Kapsul waktu telah terbuka, memuntahkan semua isinya. Sri menatap semua yang ada di dalamnya. Kertas dilapisi plastik. Kotak besi itu sudah tidak tergembok, sebelumnya dipecahkan gembok itu dengan alu besar oleh bibi. Gembok berkarat itu terbuka. Lantas, setelah terbuka, Sri buru-buru mengerluarkan semua. Ada surat, tulisan tangan Adam.

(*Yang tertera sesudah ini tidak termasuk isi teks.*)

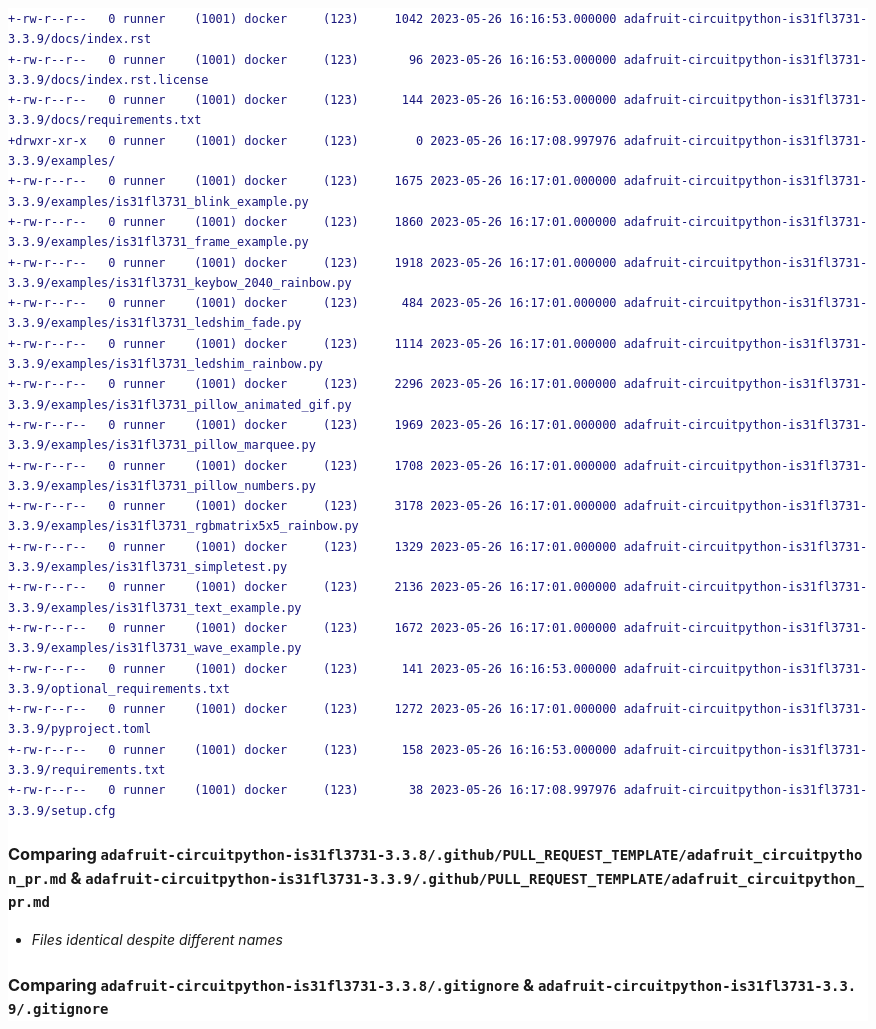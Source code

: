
 ```diff
+-rw-r--r--   0 runner    (1001) docker     (123)     1042 2023-05-26 16:16:53.000000 adafruit-circuitpython-is31fl3731-3.3.9/docs/index.rst
+-rw-r--r--   0 runner    (1001) docker     (123)       96 2023-05-26 16:16:53.000000 adafruit-circuitpython-is31fl3731-3.3.9/docs/index.rst.license
+-rw-r--r--   0 runner    (1001) docker     (123)      144 2023-05-26 16:16:53.000000 adafruit-circuitpython-is31fl3731-3.3.9/docs/requirements.txt
+drwxr-xr-x   0 runner    (1001) docker     (123)        0 2023-05-26 16:17:08.997976 adafruit-circuitpython-is31fl3731-3.3.9/examples/
+-rw-r--r--   0 runner    (1001) docker     (123)     1675 2023-05-26 16:17:01.000000 adafruit-circuitpython-is31fl3731-3.3.9/examples/is31fl3731_blink_example.py
+-rw-r--r--   0 runner    (1001) docker     (123)     1860 2023-05-26 16:17:01.000000 adafruit-circuitpython-is31fl3731-3.3.9/examples/is31fl3731_frame_example.py
+-rw-r--r--   0 runner    (1001) docker     (123)     1918 2023-05-26 16:17:01.000000 adafruit-circuitpython-is31fl3731-3.3.9/examples/is31fl3731_keybow_2040_rainbow.py
+-rw-r--r--   0 runner    (1001) docker     (123)      484 2023-05-26 16:17:01.000000 adafruit-circuitpython-is31fl3731-3.3.9/examples/is31fl3731_ledshim_fade.py
+-rw-r--r--   0 runner    (1001) docker     (123)     1114 2023-05-26 16:17:01.000000 adafruit-circuitpython-is31fl3731-3.3.9/examples/is31fl3731_ledshim_rainbow.py
+-rw-r--r--   0 runner    (1001) docker     (123)     2296 2023-05-26 16:17:01.000000 adafruit-circuitpython-is31fl3731-3.3.9/examples/is31fl3731_pillow_animated_gif.py
+-rw-r--r--   0 runner    (1001) docker     (123)     1969 2023-05-26 16:17:01.000000 adafruit-circuitpython-is31fl3731-3.3.9/examples/is31fl3731_pillow_marquee.py
+-rw-r--r--   0 runner    (1001) docker     (123)     1708 2023-05-26 16:17:01.000000 adafruit-circuitpython-is31fl3731-3.3.9/examples/is31fl3731_pillow_numbers.py
+-rw-r--r--   0 runner    (1001) docker     (123)     3178 2023-05-26 16:17:01.000000 adafruit-circuitpython-is31fl3731-3.3.9/examples/is31fl3731_rgbmatrix5x5_rainbow.py
+-rw-r--r--   0 runner    (1001) docker     (123)     1329 2023-05-26 16:17:01.000000 adafruit-circuitpython-is31fl3731-3.3.9/examples/is31fl3731_simpletest.py
+-rw-r--r--   0 runner    (1001) docker     (123)     2136 2023-05-26 16:17:01.000000 adafruit-circuitpython-is31fl3731-3.3.9/examples/is31fl3731_text_example.py
+-rw-r--r--   0 runner    (1001) docker     (123)     1672 2023-05-26 16:17:01.000000 adafruit-circuitpython-is31fl3731-3.3.9/examples/is31fl3731_wave_example.py
+-rw-r--r--   0 runner    (1001) docker     (123)      141 2023-05-26 16:16:53.000000 adafruit-circuitpython-is31fl3731-3.3.9/optional_requirements.txt
+-rw-r--r--   0 runner    (1001) docker     (123)     1272 2023-05-26 16:17:01.000000 adafruit-circuitpython-is31fl3731-3.3.9/pyproject.toml
+-rw-r--r--   0 runner    (1001) docker     (123)      158 2023-05-26 16:16:53.000000 adafruit-circuitpython-is31fl3731-3.3.9/requirements.txt
+-rw-r--r--   0 runner    (1001) docker     (123)       38 2023-05-26 16:17:08.997976 adafruit-circuitpython-is31fl3731-3.3.9/setup.cfg
```

### Comparing `adafruit-circuitpython-is31fl3731-3.3.8/.github/PULL_REQUEST_TEMPLATE/adafruit_circuitpython_pr.md` & `adafruit-circuitpython-is31fl3731-3.3.9/.github/PULL_REQUEST_TEMPLATE/adafruit_circuitpython_pr.md`

 * *Files identical despite different names*

### Comparing `adafruit-circuitpython-is31fl3731-3.3.8/.gitignore` & `adafruit-circuitpython-is31fl3731-3.3.9/.gitignore`
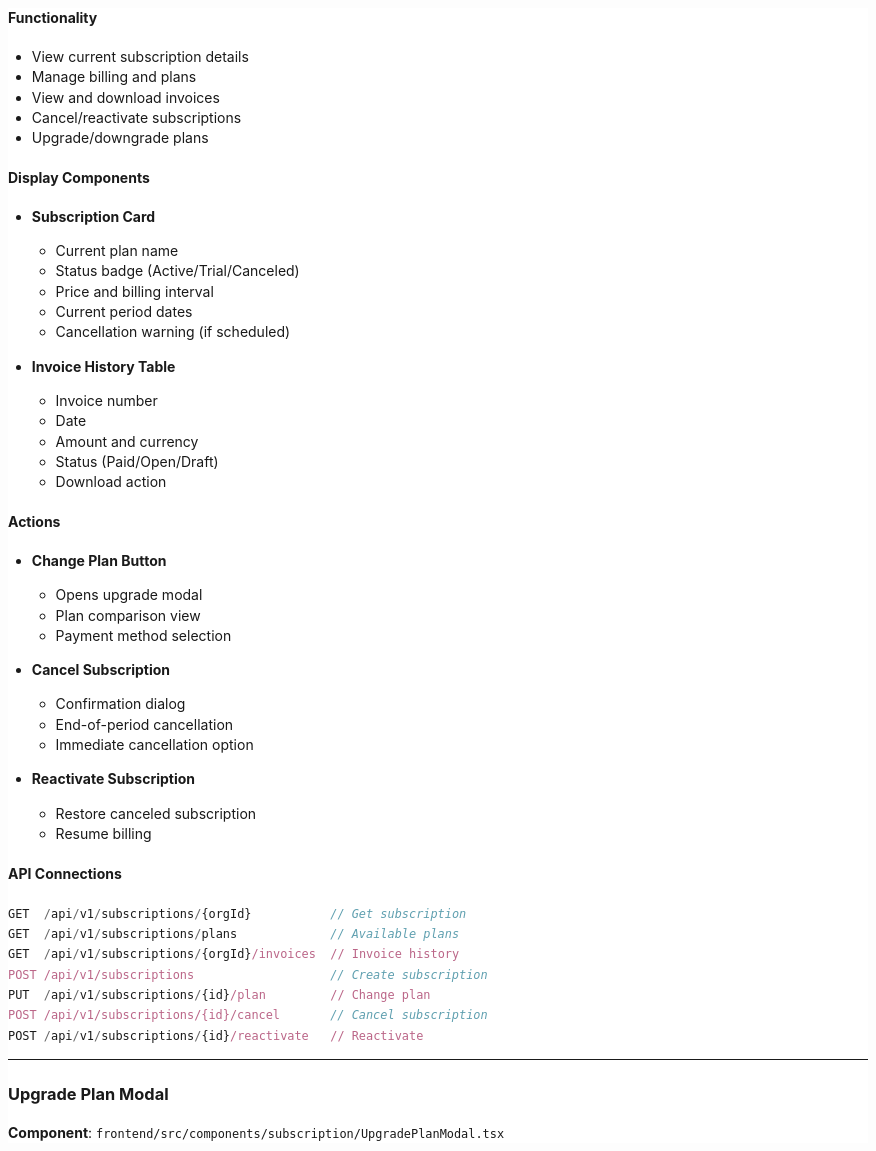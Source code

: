 #### Functionality
- View current subscription details
- Manage billing and plans
- View and download invoices
- Cancel/reactivate subscriptions
- Upgrade/downgrade plans

#### Display Components
- **Subscription Card**
  - Current plan name
  - Status badge (Active/Trial/Canceled)
  - Price and billing interval
  - Current period dates
  - Cancellation warning (if scheduled)

- **Invoice History Table**
  - Invoice number
  - Date
  - Amount and currency
  - Status (Paid/Open/Draft)
  - Download action

#### Actions
- **Change Plan Button**
  - Opens upgrade modal
  - Plan comparison view
  - Payment method selection

- **Cancel Subscription**
  - Confirmation dialog
  - End-of-period cancellation
  - Immediate cancellation option

- **Reactivate Subscription**
  - Restore canceled subscription
  - Resume billing

#### API Connections
```typescript
GET  /api/v1/subscriptions/{orgId}           // Get subscription
GET  /api/v1/subscriptions/plans             // Available plans
GET  /api/v1/subscriptions/{orgId}/invoices  // Invoice history
POST /api/v1/subscriptions                   // Create subscription
PUT  /api/v1/subscriptions/{id}/plan         // Change plan
POST /api/v1/subscriptions/{id}/cancel       // Cancel subscription
POST /api/v1/subscriptions/{id}/reactivate   // Reactivate
```

---

### Upgrade Plan Modal
**Component**: `frontend/src/components/subscription/UpgradePlanModal.tsx`
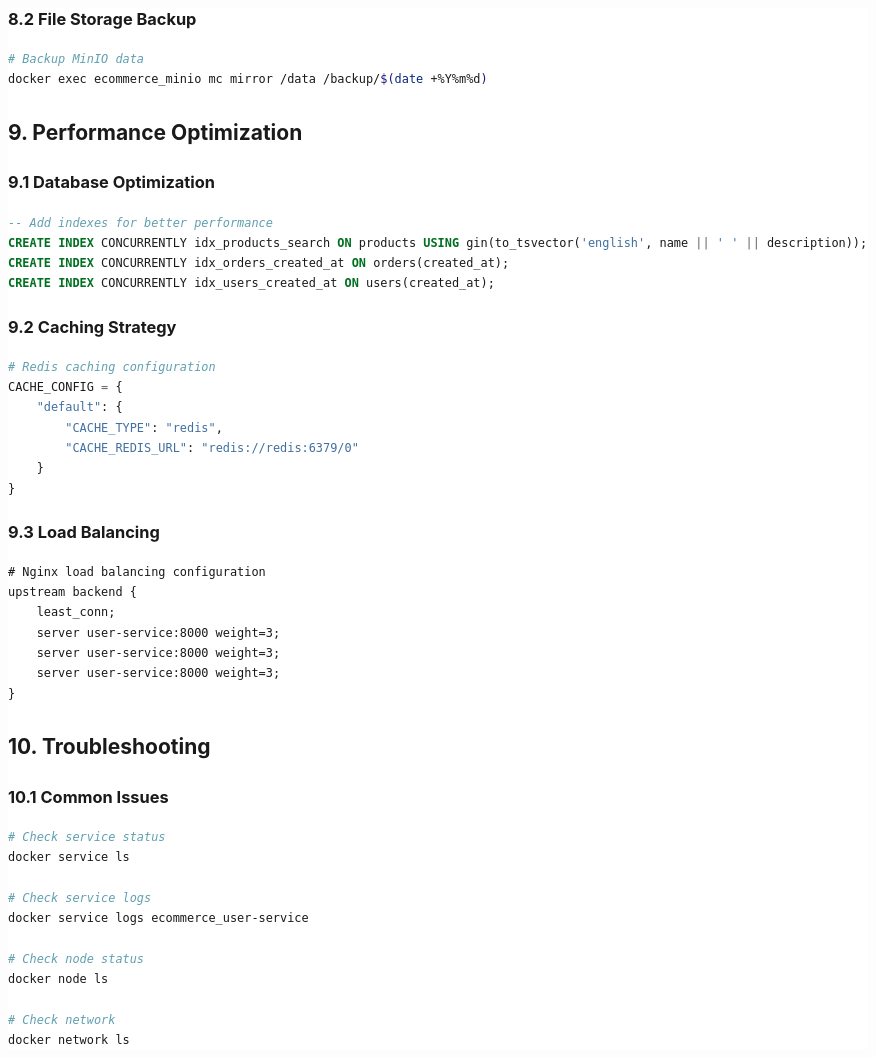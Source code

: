 ### 8.2 File Storage Backup
```bash
# Backup MinIO data
docker exec ecommerce_minio mc mirror /data /backup/$(date +%Y%m%d)
```

## 9. Performance Optimization

### 9.1 Database Optimization
```sql
-- Add indexes for better performance
CREATE INDEX CONCURRENTLY idx_products_search ON products USING gin(to_tsvector('english', name || ' ' || description));
CREATE INDEX CONCURRENTLY idx_orders_created_at ON orders(created_at);
CREATE INDEX CONCURRENTLY idx_users_created_at ON users(created_at);
```

### 9.2 Caching Strategy
```python
# Redis caching configuration
CACHE_CONFIG = {
    "default": {
        "CACHE_TYPE": "redis",
        "CACHE_REDIS_URL": "redis://redis:6379/0"
    }
}
```

### 9.3 Load Balancing
```nginx
# Nginx load balancing configuration
upstream backend {
    least_conn;
    server user-service:8000 weight=3;
    server user-service:8000 weight=3;
    server user-service:8000 weight=3;
}
```

## 10. Troubleshooting

### 10.1 Common Issues
```bash
# Check service status
docker service ls

# Check service logs
docker service logs ecommerce_user-service

# Check node status
docker node ls

# Check network
docker network ls
```
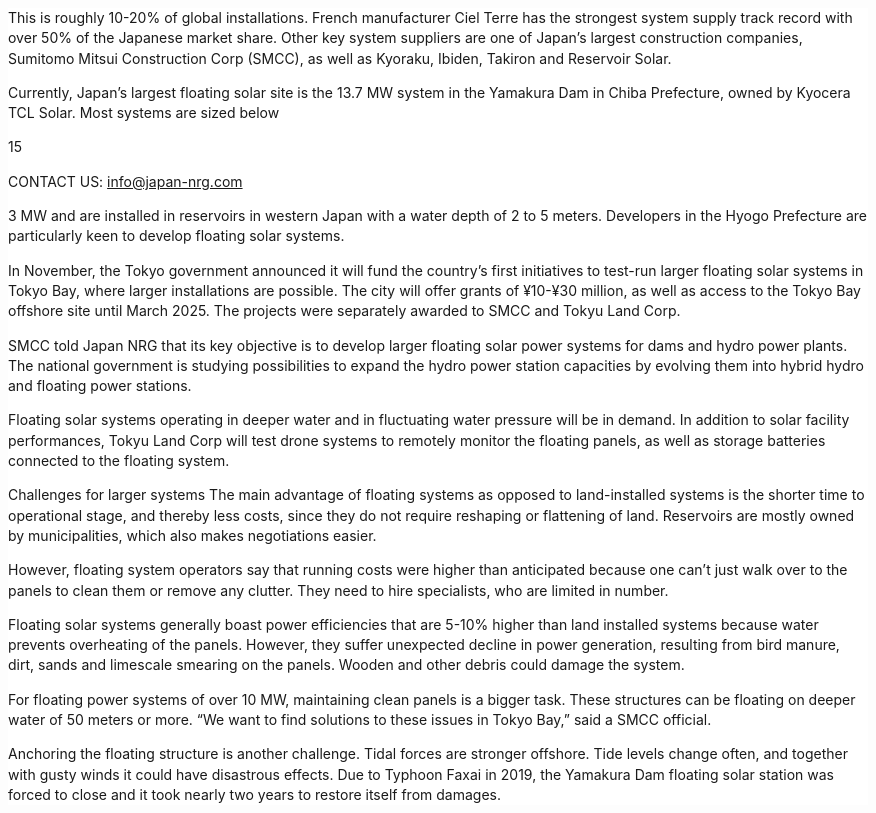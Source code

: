 This is roughly 10-20% of global installations. French manufacturer Ciel Terre has the
strongest system supply track record with over 50% of the Japanese market share.
Other key system suppliers are one of Japan’s largest construction companies,
Sumitomo Mitsui Construction Corp (SMCC), as well as Kyoraku, Ibiden, Takiron and
Reservoir Solar.

Currently, Japan’s largest floating solar site is the 13.7 MW system in the Yamakura
Dam in Chiba Prefecture, owned by Kyocera TCL Solar. Most systems are sized below

15


CONTACT  US: info@japan-nrg.com

3 MW and are installed in reservoirs in western Japan with a water depth of 2 to 5
meters. Developers in the Hyogo Prefecture are particularly keen to develop floating
solar systems.

In November, the Tokyo government announced it will fund the country’s first
initiatives to test-run larger floating solar systems in Tokyo Bay, where larger
installations are possible. The city will offer grants of ¥10-¥30 million, as well as access
to the Tokyo Bay offshore site until March 2025. The projects were separately
awarded to SMCC and Tokyu Land Corp.

SMCC told Japan NRG that its key objective is to develop larger floating solar power
systems for dams and hydro power plants. The national government is studying
possibilities to expand the hydro power station capacities by evolving them into
hybrid hydro and floating power stations.

Floating solar systems operating in deeper water and in fluctuating water pressure will
be in demand. In addition to solar facility performances, Tokyu Land Corp will test
drone systems to remotely monitor the floating panels, as well as storage batteries
connected to the floating system.


Challenges for larger systems
The main advantage of floating systems as opposed to land-installed systems is the
shorter time to operational stage, and thereby less costs, since they do not require
reshaping or flattening of land. Reservoirs are mostly owned by municipalities, which
also makes negotiations easier.

However, floating system operators say that running costs were higher than
anticipated because one can’t just walk over to the panels to clean them or remove
any clutter. They need to hire specialists, who are limited in number.

Floating solar systems generally boast power efficiencies that are 5-10% higher than
land installed systems because water prevents overheating of the panels. However,
they suffer unexpected decline in power generation, resulting from bird manure, dirt,
sands and limescale smearing on the panels. Wooden and other debris could damage
the system.

For floating power systems of over 10 MW, maintaining clean panels is a bigger task.
These structures can be floating on deeper water of 50 meters or more. “We want to
find solutions to these issues in Tokyo Bay,” said a SMCC official.

Anchoring the floating structure is another challenge. Tidal forces are stronger
offshore. Tide levels change often, and together with gusty winds it could have
disastrous effects. Due to Typhoon Faxai in 2019, the Yamakura Dam floating solar
station was forced to close and it took nearly two years to restore itself from
damages.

Sri mengambilnya, merapikan jadi satu tumpuk. Ada dua lembar kertas, satu gantungan kunci berbentuk kucing. Sisanya hanya remahan kelopak bunga sudah kering nyaris jadi debu. Mungkin saja itu kelopak bunga krisan, tetapi sudah nyaris lebur. Kotak masih kuat, rapat, dan mampu menahan semua isinya agar tidak rusak. Kertas usang menguning itu masih utuh beserta tulisan tangan Adam. Sri membuka lipatan kertas itu perlahan, ada garis bekas lipatan, tulisan masih baik tintanya tidak luntur. Kini, Adam tetap terdiam di kursi roda bersiap mendengar Sri membacakan catatan yang terpendam dalam kapsul waktu.
Catatan 1
Menimbang hati dan jantung, ini adalah kisah semalam untuk kekasihku yang sedang kesepian menungguku. Ini hanya sanggahan, berupa ketidakbecusan diri karena keraguan. Lantas, kita tak akan menemukan akhirnya dari kisah ini. Semalaman suntuk aku termenung, hanya untuk menuliskan kisah ini. Mungkin sebagian larik dari surat ini sudah sampai padamu.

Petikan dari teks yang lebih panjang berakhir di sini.